Let’s now take a look at some of the building blocks of QoS.

There are a wide range of QoS services. Queuing, traffic shaping, and filtering are essential to traffic prioritization and congestion control, determining how a router or switch handles incoming and outgoing traffic. QoS signaling services determine how network nodes communicate to deliver the specific end-to-end service required by applications, flows, or sets of users.

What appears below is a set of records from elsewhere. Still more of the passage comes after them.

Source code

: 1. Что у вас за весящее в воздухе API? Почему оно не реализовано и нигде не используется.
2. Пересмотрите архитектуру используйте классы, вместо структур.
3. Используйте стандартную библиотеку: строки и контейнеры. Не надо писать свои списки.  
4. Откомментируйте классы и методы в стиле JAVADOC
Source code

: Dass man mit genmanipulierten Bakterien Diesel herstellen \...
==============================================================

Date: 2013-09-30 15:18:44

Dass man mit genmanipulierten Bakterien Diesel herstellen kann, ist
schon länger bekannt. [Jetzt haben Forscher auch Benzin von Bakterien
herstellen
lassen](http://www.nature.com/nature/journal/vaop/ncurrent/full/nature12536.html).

Let’s take a look at a few of these.

Classification

  • – IP Precedence
  • – Committed Access Rate (CAR)
  • – Diff-Serv Code Point (DSCP)
  • – IP-to-ATM Class of Service
  • – Network-Based Application Recognition (NBAR)
  • – Resource Reservation Protocol (RSVP)

Policing

  •   – Committed Access Rate (CAR)
  • – Class-Based Weighted Fair Queuing (CB WFQ)
  • – Weighted Fair Queuing (WFQ)

Shaping

  •   – Generic Traffic Shaping (GTS)
  • – Distributed Traffic Shaping (DTS)
  • – Frame Relay Traffic Shaping (FRTS)

Congestion Avoidance

  •   – Weighted Random Early Detection (WRED)
  • – Flow-Based WRED (Flow RED)

Congestion Management— Fancy Queuing

Weighted fair queuing is another queuing mechanism that ensures high priority for sessions that are delay sensitive, while ensuring that other applications also get fair treatment. 

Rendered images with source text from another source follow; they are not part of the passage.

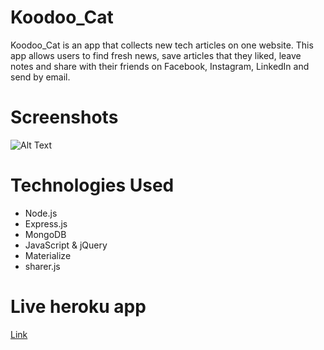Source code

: # Koodoo_Cat
Koodoo_Cat is an app that collects new tech articles on one website.
This app allows users to find fresh news, save articles that they liked, leave notes and share with their friends on Facebook, Instagram, LinkedIn and send by email.

# Screenshots

![Alt Text](https://user-images.githubusercontent.com/47117323/61829342-b9c9fc00-ae36-11e9-9d7c-e6b11e4125b1.gif)

# Technologies Used
* Node.js
* Express.js
* MongoDB
* JavaScript & jQuery
* Materialize
* sharer.js

# Live heroku app
[Link](https://pure-plateau-54525.herokuapp.com/saved_articles)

For instance, in the Cisco network, Oracle SQLnet traffic, which consumes relatively low bandwidth, jumps straight to the head of the queue, while video and HTTP are serviced as well. This works out very well because these applications do not require a lot of bandwidth as long as they meet their delay requirements.

A sophisticated algorithm looks at the size and frequency of packets to determine whether a specific session has a heavy traffic flow or a light traffic flow. It then treats the respective queues of each session accordingly.

Weighted fair queuing is self-configuring and dynamic. It is also turned on by default when routers are shipped.
Other options include:

  – Priority queuing assigns different priority levels to traffic according to traffic types or source and      destination addresses. Priority queuing does not allow any traffic of a lower priority to pass until      all packets of high priority have passed. This works very well in certain situations. For instance,      it has been very successfully implemented in Systems Network Architecture (SNA)      environments, which are very sensitive to delay.

  – Custom queuing provides a guaranteed level of bandwidth to each application, in the same way      that a time-division multiplexer (TDM) divides bandwidth among channels. The advantage of      custom queuing is that if a specific application is not using all the bandwidth it is allotted, other      applications can use it. This assures that mission-critical applications receive the bandwidth they      need to run efficiently, while other applications do not time out either.

This has been implemented especially effectively in applications where SNA leased lines have been replaced to provide guaranteed transmission times for very time-sensitive SNA traffic. What does “no bandwidth wasted” mean?Traffic loads are redirected when and if space becomes available. If there is space and there is traffic, the bandwidth is used.

Random Early Detection (RED)

Random Early Detection (RED) is a congestion avoidance mechanism designed for packet switched networks that aims to control the average queue size by indicating to the end hosts when they should temporarily stop sending packets. RED takes advantage of TCP’s congestion control mechanism. By randomly dropping packets prior to periods of high congestion, RED tells the packet source to decrease its transmission rate. 

Assuming the packet source is using TCP, it will decrease its transmission rate until all the packets reach their destination, indicating that the congestion is cleared. You can use RED as a way to cause TCP to back off traffic. TCP not only pauses, but it also restarts quickly and adapts its transmission rate to the rate that the network can support.

RED distributes losses in time and maintains normally low queue depth while absorbing spikes. When enabled on an interface, RED begins dropping packets when congestion occurs at a rate you select during configuration.

RED is recommended only for TCP/IP networks. RED is not recommended for protocols, such as AppleTalk or Novell Netware, that respond to dropped packets by retransmitting the packets at the same rate.